A related question is whether there were many trappers in Lake County. Palmer (p47) speculates that the Russians may have reached Clear Lake:
In 1811 the Russo- American Fur Company established a post at Bodega, and a few years later at Fort Ross, in Sonoma County. They extended their fur hunting operations all along the coast and up the streams leading therefrom, " hunting out " the entire section very closely indeed. As the game became scarce near the coast they extended their incursions inland, and in all probability they found their way into the Clear Lake Valley. Following up Russian River they would come to the rancheria of the Sanel Indians, who, it will be remembered, are a sort of second cousin to the Hoolanapos on the west side of the lake. It would naturally follow that they would hear of the lake and pay it a visit, and, when once there, would prosecute their hunting operations in it. No direct evidences are left of their visits to these parts ...
Palmer (p46) identifies a group of hunters who built a cabin in Lake County ...
It is authentically stated that in a very early day there was a party of hunters who spent the winter in the valley near Lower Lake. They were on their way from Oregon, and instead of keeping down the Sacramento River, the usually traveled route, they had started across the mountains, heading for the old Russian settlements at Bodega and Fort Ross. The Russians had left in 1841 ...

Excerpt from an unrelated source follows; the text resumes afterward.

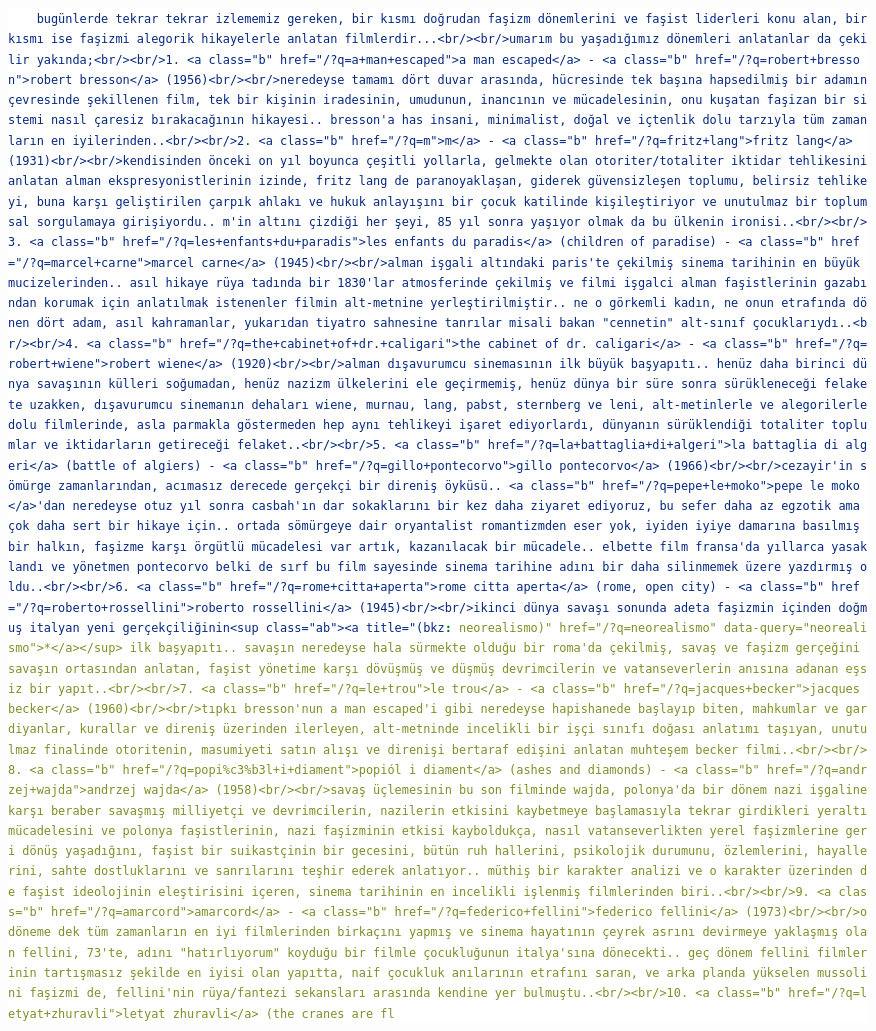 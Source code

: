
 ```yaml
    bugünlerde tekrar tekrar izlememiz gereken, bir kısmı doğrudan faşizm dönemlerini ve faşist liderleri konu alan, bir kısmı ise faşizmi alegorik hikayelerle anlatan filmlerdir...<br/><br/>umarım bu yaşadığımız dönemleri anlatanlar da çekilir yakında;<br/><br/>1. <a class="b" href="/?q=a+man+escaped">a man escaped</a> - <a class="b" href="/?q=robert+bresson">robert bresson</a> (1956)<br/><br/>neredeyse tamamı dört duvar arasında, hücresinde tek başına hapsedilmiş bir adamın çevresinde şekillenen film, tek bir kişinin iradesinin, umudunun, inancının ve mücadelesinin, onu kuşatan faşizan bir sistemi nasıl çaresiz bırakacağının hikayesi.. bresson'a has insani, minimalist, doğal ve içtenlik dolu tarzıyla tüm zamanların en iyilerinden..<br/><br/>2. <a class="b" href="/?q=m">m</a> - <a class="b" href="/?q=fritz+lang">fritz lang</a> (1931)<br/><br/>kendisinden önceki on yıl boyunca çeşitli yollarla, gelmekte olan otoriter/totaliter iktidar tehlikesini anlatan alman ekspresyonistlerinin izinde, fritz lang de paranoyaklaşan, giderek güvensizleşen toplumu, belirsiz tehlikeyi, buna karşı geliştirilen çarpık ahlakı ve hukuk anlayışını bir çocuk katilinde kişileştiriyor ve unutulmaz bir toplumsal sorgulamaya girişiyordu.. m'in altını çizdiği her şeyi, 85 yıl sonra yaşıyor olmak da bu ülkenin ironisi..<br/><br/>3. <a class="b" href="/?q=les+enfants+du+paradis">les enfants du paradis</a> (children of paradise) - <a class="b" href="/?q=marcel+carne">marcel carne</a> (1945)<br/><br/>alman işgali altındaki paris'te çekilmiş sinema tarihinin en büyük mucizelerinden.. asıl hikaye rüya tadında bir 1830'lar atmosferinde çekilmiş ve filmi işgalci alman faşistlerinin gazabından korumak için anlatılmak istenenler filmin alt-metnine yerleştirilmiştir.. ne o görkemli kadın, ne onun etrafında dönen dört adam, asıl kahramanlar, yukarıdan tiyatro sahnesine tanrılar misali bakan "cennetin" alt-sınıf çocuklarıydı..<br/><br/>4. <a class="b" href="/?q=the+cabinet+of+dr.+caligari">the cabinet of dr. caligari</a> - <a class="b" href="/?q=robert+wiene">robert wiene</a> (1920)<br/><br/>alman dışavurumcu sinemasının ilk büyük başyapıtı.. henüz daha birinci dünya savaşının külleri soğumadan, henüz nazizm ülkelerini ele geçirmemiş, henüz dünya bir süre sonra sürükleneceği felakete uzakken, dışavurumcu sinemanın dehaları wiene, murnau, lang, pabst, sternberg ve leni, alt-metinlerle ve alegorilerle dolu filmlerinde, asla parmakla göstermeden hep aynı tehlikeyi işaret ediyorlardı, dünyanın sürüklendiği totaliter toplumlar ve iktidarların getireceği felaket..<br/><br/>5. <a class="b" href="/?q=la+battaglia+di+algeri">la battaglia di algeri</a> (battle of algiers) - <a class="b" href="/?q=gillo+pontecorvo">gillo pontecorvo</a> (1966)<br/><br/>cezayir'in sömürge zamanlarından, acımasız derecede gerçekçi bir direniş öyküsü.. <a class="b" href="/?q=pepe+le+moko">pepe le moko</a>'dan neredeyse otuz yıl sonra casbah'ın dar sokaklarını bir kez daha ziyaret ediyoruz, bu sefer daha az egzotik ama çok daha sert bir hikaye için.. ortada sömürgeye dair oryantalist romantizmden eser yok, iyiden iyiye damarına basılmış bir halkın, faşizme karşı örgütlü mücadelesi var artık, kazanılacak bir mücadele.. elbette film fransa'da yıllarca yasaklandı ve yönetmen pontecorvo belki de sırf bu film sayesinde sinema tarihine adını bir daha silinmemek üzere yazdırmış oldu..<br/><br/>6. <a class="b" href="/?q=rome+citta+aperta">rome citta aperta</a> (rome, open city) - <a class="b" href="/?q=roberto+rossellini">roberto rossellini</a> (1945)<br/><br/>ikinci dünya savaşı sonunda adeta faşizmin içinden doğmuş italyan yeni gerçekçiliğinin<sup class="ab"><a title="(bkz: neorealismo)" href="/?q=neorealismo" data-query="neorealismo">*</a></sup> ilk başyapıtı.. savaşın neredeyse hala sürmekte olduğu bir roma'da çekilmiş, savaş ve faşizm gerçeğini savaşın ortasından anlatan, faşist yönetime karşı dövüşmüş ve düşmüş devrimcilerin ve vatanseverlerin anısına adanan eşsiz bir yapıt..<br/><br/>7. <a class="b" href="/?q=le+trou">le trou</a> - <a class="b" href="/?q=jacques+becker">jacques becker</a> (1960)<br/><br/>tıpkı bresson'nun a man escaped'i gibi neredeyse hapishanede başlayıp biten, mahkumlar ve gardiyanlar, kurallar ve direniş üzerinden ilerleyen, alt-metninde incelikli bir işçi sınıfı doğası anlatımı taşıyan, unutulmaz finalinde otoritenin, masumiyeti satın alışı ve direnişi bertaraf edişini anlatan muhteşem becker filmi..<br/><br/>8. <a class="b" href="/?q=popi%c3%b3l+i+diament">popiól i diament</a> (ashes and diamonds) - <a class="b" href="/?q=andrzej+wajda">andrzej wajda</a> (1958)<br/><br/>savaş üçlemesinin bu son filminde wajda, polonya'da bir dönem nazi işgaline karşı beraber savaşmış milliyetçi ve devrimcilerin, nazilerin etkisini kaybetmeye başlamasıyla tekrar girdikleri yeraltı mücadelesini ve polonya faşistlerinin, nazi faşizminin etkisi kayboldukça, nasıl vatanseverlikten yerel faşizmlerine geri dönüş yaşadığını, faşist bir suikastçinin bir gecesini, bütün ruh hallerini, psikolojik durumunu, özlemlerini, hayallerini, sahte dostluklarını ve sanrılarını teşhir ederek anlatıyor.. müthiş bir karakter analizi ve o karakter üzerinden de faşist ideolojinin eleştirisini içeren, sinema tarihinin en incelikli işlenmiş filmlerinden biri..<br/><br/>9. <a class="b" href="/?q=amarcord">amarcord</a> - <a class="b" href="/?q=federico+fellini">federico fellini</a> (1973)<br/><br/>o döneme dek tüm zamanların en iyi filmlerinden birkaçını yapmış ve sinema hayatının çeyrek asrını devirmeye yaklaşmış olan fellini, 73'te, adını "hatırlıyorum" koyduğu bir filmle çocukluğunun italya'sına dönecekti.. geç dönem fellini filmlerinin tartışmasız şekilde en iyisi olan yapıtta, naif çocukluk anılarının etrafını saran, ve arka planda yükselen mussolini faşizmi de, fellini'nin rüya/fantezi sekansları arasında kendine yer bulmuştu..<br/><br/>10. <a class="b" href="/?q=letyat+zhuravli">letyat zhuravli</a> (the cranes are fl
```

But this is after Vallejo came to Lake County in about 1840:
Just when Salvador Vallejo took formal possession of the valley is not now known, but Augustine, chief of the Hoolanapo Indians, informs us that it was about ten years before the killing of Stone and Kelsey, which would, at least take us back to 1840.
In "Mountains and Pioneers of Lake County" Henry Mauldin Notes:
Caleb Greenwood, a trapper (whether for the Hudson Bay outfit or the Missouri fur traders, or just on his own, no one knows, in company with a couple of others, was supposed to have spent a winter around 1826 at the lower end of Clear Lake. Ewing Young and his party came by the lake in 1831.
Biographies of Greenwood do not mention such an excursion, as he was more active in the Sierras (though he lived in Lake County at the end of his life).

Of Young, Mauldin says (Lake County in the Beginning - probably also in the Mauldin files)
In 1831 Ewing Young, a great trapper and hunter, came into southern California with thirty six men. Trapping, he worked his way north and in January 1833 came from the Sacramento Valley, along the south and west shore of Clear Lake to pass on up the coast.
and continues:
During the summer of 1833 John Works party of twenty seven white men, six indians and many pack horses came over the hills from Potter Valley and camped near the upper end of Clear Lake for a day. He represented Hudson's Bay Fur Company, looking for beaver, but none were found. His comment being that the territory was well suited to beaver, but the Indians, numbering so many, probably kept them down. Then the camp was set up for two days at Kelseyville. Many deer and bear were seen, altho great numbers of tracks were in evidence no elk were found. This group of men went through the lower end of the county on their way to the Sacramento.
In short: trapping in at least the main basin of Clear Lake was poor, there was no George Kelsey, and there were not enough trappers in the area to attribute the creek name of Kelsey Creek to the hypothetical George.

Of course, the Natives Americans in the area called Kelsey Creek "Hitch bidame", and Vallejo called it Rio de LupYomi.